Red House Lane

Hugh Christopher
Hugh Christopher

Senior Editor

22 February 2010

Who are you looking up to?

One time I was walking back from the newsagent and this mother and her child were walking past me. The child was turning the air blue – swearing like a sailor, swaggering like a little champion. Patience wearing thin with her cocky offspring, mum turns round to child and says: “Will you stop swearing? For f***’s sake!”

It’s kind of obvious where the child picked up his vocabulary (clue: he had never read The Canterbury Tales). Your parents are your very first role models on planet earth. They set the template, lay the foundations on which you build.

Of course, later on, your role models adapt. Some people look up to musicians. When I first heard Jimi Hendrix I bought a guitar the day after. I couldn’t play it, I let it gather dust. Later on, I liked the way the harmonica sounded and thought I’d get one of those. The neighbours complained it was ‘too noisy’ so I stuck it in a drawer. Not so long ago, I bought a mandolin off eBay because I heard a Chinese man playing one at Goodge Street tube. I gave it to a family member a month later.

Some of you may have once looked up to film stars, sports stars, models, political figures or the great thinkers of our time. I think most people have, to some degree. You know those people who you see at fan conventions who dress like Luke Skywalker or Michael Jackson? I think that’s just a cartoon, exaggerated version of a quality a lot of us possess.

Essentially, we’re all copycats. Some better than others, but all looking for someone to inspire us. It’s the same in the workplace. Somebody who talks with belief and passion makes people believe. Somebody who can relate to the workforce as ‘one of us’ is always going to be more successful than someone who rattles off stats or speaks in jargon. So why is that many senior employees concentrate on business models at the expense of being role models?

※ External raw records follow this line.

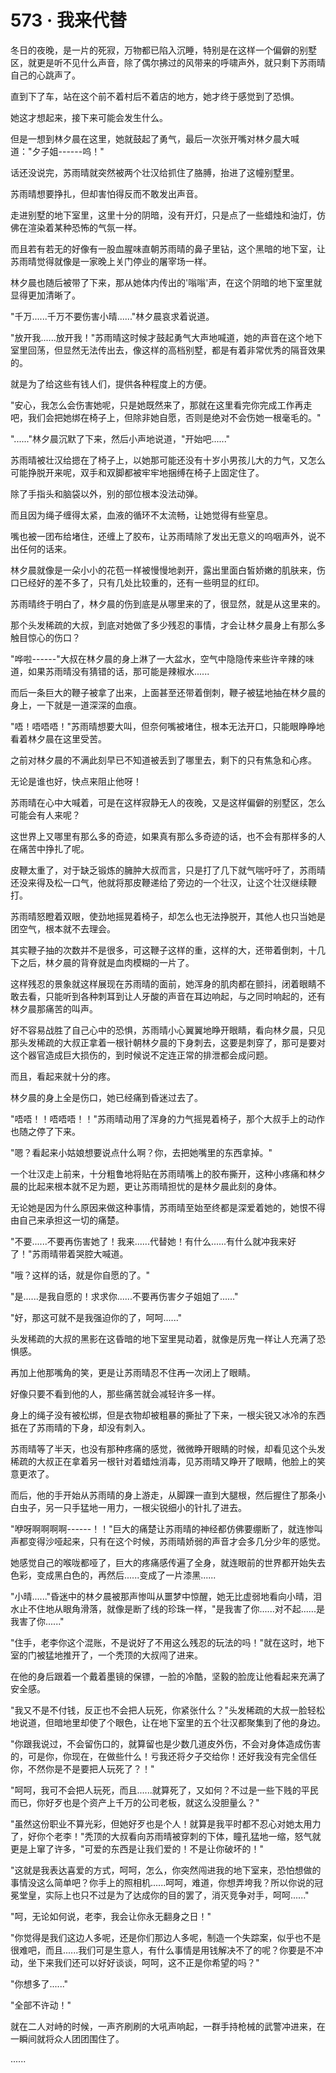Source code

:<link rel="stylesheet" href="../styles/text.css" />
<h1>573 · 我来代替</h1>

冬日的夜晚，是一片的死寂，万物都已陷入沉睡，特别是在这样一个偏僻的别墅区，就更是听不见什么声音，除了偶尔拂过的风带来的呼啸声外，就只剩下苏雨晴自己的心跳声了。

直到下了车，站在这个前不着村后不着店的地方，她才终于感觉到了恐惧。

她这才想起来，接下来可能会发生什么。

但是一想到林夕晨在这里，她就鼓起了勇气，最后一次张开嘴对林夕晨大喊道："夕子姐------呜！"

话还没说完，苏雨晴就突然被两个壮汉给抓住了胳膊，抬进了这幢别墅里。

苏雨晴想要挣扎，但却害怕得反而不敢发出声音。

走进别墅的地下室里，这里十分的阴暗，没有开灯，只是点了一些蜡烛和油灯，仿佛在渲染着某种恐怖的气氛一样。

而且若有若无的好像有一股血腥味直朝苏雨晴的鼻子里钻，这个黑暗的地下室，让苏雨晴觉得就像是一家晚上关门停业的屠宰场一样。

林夕晨也随后被带了下来，那从她体内传出的'嗡嗡'声，在这个阴暗的地下室里就显得更加清晰了。

"千万......千万不要伤害小晴......"林夕晨哀求着说道。

"放开我......放开我！"苏雨晴这时候才鼓起勇气大声地喊道，她的声音在这个地下室里回荡，但显然无法传出去，像这样的高档别墅，都是有着非常优秀的隔音效果的。

就是为了给这些有钱人们，提供各种程度上的方便。

"安心，我怎么会伤害她呢，只是她既然来了，那就在这里看完你完成工作再走吧，我们会把她绑在椅子上，但除非她自愿，否则是绝对不会伤她一根毫毛的。"

"......"林夕晨沉默了下来，然后小声地说道，"开始吧......"

苏雨晴被壮汉给摁在了椅子上，以她那可能还没有十岁小男孩儿大的力气，又怎么可能挣脱开来呢，双手和双脚都被牢牢地捆缚在椅子上固定住了。

除了手指头和脑袋以外，别的部位根本没法动弹。

而且因为绳子缠得太紧，血液的循环不太流畅，让她觉得有些窒息。

嘴也被一团布给堵住，还缠上了胶布，让苏雨晴除了发出无意义的呜咽声外，说不出任何的话来。

林夕晨就像是一朵小小的花苞一样被慢慢地剥开，露出里面白皙娇嫩的肌肤来，伤口已经好的差不多了，只有几处比较重的，还有一些明显的红印。

苏雨晴终于明白了，林夕晨的伤到底是从哪里来的了，很显然，就是从这里来的。

那个头发稀疏的大叔，到底对她做了多少残忍的事情，才会让林夕晨身上有那么多触目惊心的伤口？

"哗啦------"大叔在林夕晨的身上淋了一大盆水，空气中隐隐传来些许辛辣的味道，如果苏雨晴没有猜错的话，那可能是辣椒水......

而后一条巨大的鞭子被拿了出来，上面甚至还带着倒刺，鞭子被猛地抽在林夕晨的身上，一下就是一道深深的血痕。

"唔！唔唔唔！"苏雨晴想要大叫，但奈何嘴被堵住，根本无法开口，只能眼睁睁地看着林夕晨在这里受苦。

之前对林夕晨的不满此刻早已不知道被丢到了哪里去，剩下的只有焦急和心疼。

无论是谁也好，快点来阻止他呀！

苏雨晴在心中大喊着，可是在这样寂静无人的夜晚，又是这样偏僻的别墅区，怎么可能会有人来呢？

这世界上又哪里有那么多的奇迹，如果真有那么多奇迹的话，也不会有那样多的人在痛苦中挣扎了呢。

皮鞭太重了，对于缺乏锻炼的臃肿大叔而言，只是打了几下就气喘吁吁了，苏雨晴还没来得及松一口气，他就将那皮鞭递给了旁边的一个壮汉，让这个壮汉继续鞭打。

苏雨晴怒瞪着双眼，使劲地摇晃着椅子，却怎么也无法挣脱开，其他人也只当她是团空气，根本就不去理会。

其实鞭子抽的次数并不是很多，可这鞭子这样的重，这样的大，还带着倒刺，十几下之后，林夕晨的背脊就是血肉模糊的一片了。

这样残忍的景象就这样展现在苏雨晴的面前，她浑身的肌肉都在颤抖，闭着眼睛不敢去看，只能听到各种刺耳到让人牙酸的声音在耳边响起，与之同时响起的，还有林夕晨那痛苦的叫声。

好不容易战胜了自己心中的恐惧，苏雨晴小心翼翼地睁开眼睛，看向林夕晨，只见那头发稀疏的大叔正拿着一根针朝林夕晨的下身刺去，这要是刺穿了，那可是要对这个器官造成巨大损伤的，到时候说不定连正常的排泄都会成问题。

而且，看起来就十分的疼。

林夕晨的身上全是伤口，她已经痛到昏迷过去了。

"唔唔！！唔唔唔！！"苏雨晴动用了浑身的力气摇晃着椅子，那个大叔手上的动作也随之停了下来。

"嗯？看起来小姑娘想要说点什么啊？你，去把她嘴里的东西拿掉。"

一个壮汉走上前来，十分粗鲁地将贴在苏雨晴嘴上的胶布撕开，这种小疼痛和林夕晨的比起来根本就不足为题，更让苏雨晴担忧的是林夕晨此刻的身体。

无论她是因为什么原因来做这种事情，苏雨晴至始至终都是深爱着她的，她恨不得由自己来承担这一切的痛楚。

"不要......不要再伤害她了！我来......代替她！有什么......有什么就冲我来好了！"苏雨晴带着哭腔大喊道。

"哦？这样的话，就是你自愿的了。"

"是......是我自愿的！求求你......不要再伤害夕子姐姐了......"

"好，那这可就不是我强迫你的了，呵呵......"

头发稀疏的大叔的黑影在这昏暗的地下室里晃动着，就像是厉鬼一样让人充满了恐惧感。

再加上他那嘴角的笑，更是让苏雨晴忍不住再一次闭上了眼睛。

好像只要不看到他的人，那些痛苦就会减轻许多一样。

身上的绳子没有被松绑，但是衣物却被粗暴的撕扯了下来，一根尖锐又冰冷的东西抵在了苏雨晴的下身，却没有刺入。

苏雨晴等了半天，也没有那种疼痛的感觉，微微睁开眼睛的时候，却看见这个头发稀疏的大叔正在拿着另一根针对着蜡烛消毒，见苏雨晴又睁开了眼睛，他脸上的笑意更浓了。

而后，他的手开始从苏雨晴的身上游走，从脚踝一直到大腿根，然后握住了那条小白虫子，另一只手猛地一用力，一根尖锐细小的针扎了进去。

"咿呀啊啊啊啊------！！"巨大的痛楚让苏雨晴的神经都仿佛要绷断了，就连惨叫声都变得沙哑起来，只有在这个时候，苏雨晴娇弱的声音才会多几分少年的感觉。

她感觉自己的喉咙都哑了，巨大的疼痛感传遍了全身，就连眼前的世界都开始失去色彩，变成黑白色的，再然后......变成了一片漆黑......

"小晴......"昏迷中的林夕晨被那声惨叫从噩梦中惊醒，她无比虚弱地看向小晴，泪水止不住地从眼角滑落，就像是断了线的珍珠一样，"是我害了你......对不起......是我害了你......"

"住手，老李你这个混账，不是说好了不用这么残忍的玩法的吗！"就在这时，地下室的门被猛地推开了，一个秃顶的大叔闯了进来。

在他的身后跟着一个戴着墨镜的保镖，一脸的冷酷，坚毅的脸庞让他看起来充满了安全感。

"我又不是不付钱，反正也不会把人玩死，你紧张什么？"头发稀疏的大叔一脸轻松地说道，但暗地里却使了个眼色，让在地下室里的五个壮汉都聚集到了他的身边。

"你跟我说过，不会留伤口的，就算留也是少数几道皮外伤，不会对身体造成伤害的，可是你，你现在，在做些什么！亏我还将夕子交给你！还好我没有完全信任你，不然你是不是要把人玩死了？！"

"呵呵，我可不会把人玩死，而且......就算死了，又如何？不过是一些下贱的平民而已，你好歹也是个资产上千万的公司老板，就这么没胆量么？"

"虽然这份职业不算光彩，但她好歹也是个人！就算是我平时都不忍心对她太用力了，好你个老李！"秃顶的大叔看向苏雨晴被穿刺的下体，瞳孔猛地一缩，怒气就更是上窜了许多，"可爱的东西是让我们爱的！不是让你破坏的！"

"这就是我表达喜爱的方式，呵呵，怎么，你突然闯进我的地下室来，恐怕想做的事情没这么简单吧？你手上的照相机......呵呵，难道，你想弄垮我？所以你说的冠冕堂皇，实际上也只不过是为了达成你的目的罢了，消灭竞争对手，呵呵......"

"呵，无论如何说，老李，我会让你永无翻身之日！"

"你觉得是我们这边人多呢，还是你们那边人多呢，制造一个失踪案，似乎也不是很难吧，而且......我们可是生意人，有什么事情是用钱解决不了的呢？你要是不冲动，坐下来我们还可以好好谈谈，呵呵，这不正是你希望的吗？"

"你想多了......"

"全部不许动！"

就在二人对峙的时候，一声齐刷刷的大吼声响起，一群手持枪械的武警冲进来，在一瞬间就将众人团团围住了。

......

Obviously, I’m not saying chief executives should suddenly start trying to act cool. For a lot of them, this would mean putting a baseball cap on sideways and some sunglasses with coloured frames. Probably calling Rachel from HR ‘Dudette’ or something bad like that.

But it is worth asking yourself the question once in a while: “Who do I look up to? And who looks up to me?”
 

 

Louise Murphy

Chef

20 March 2010

This is one of the truest

This is one of the truest things I have ever read.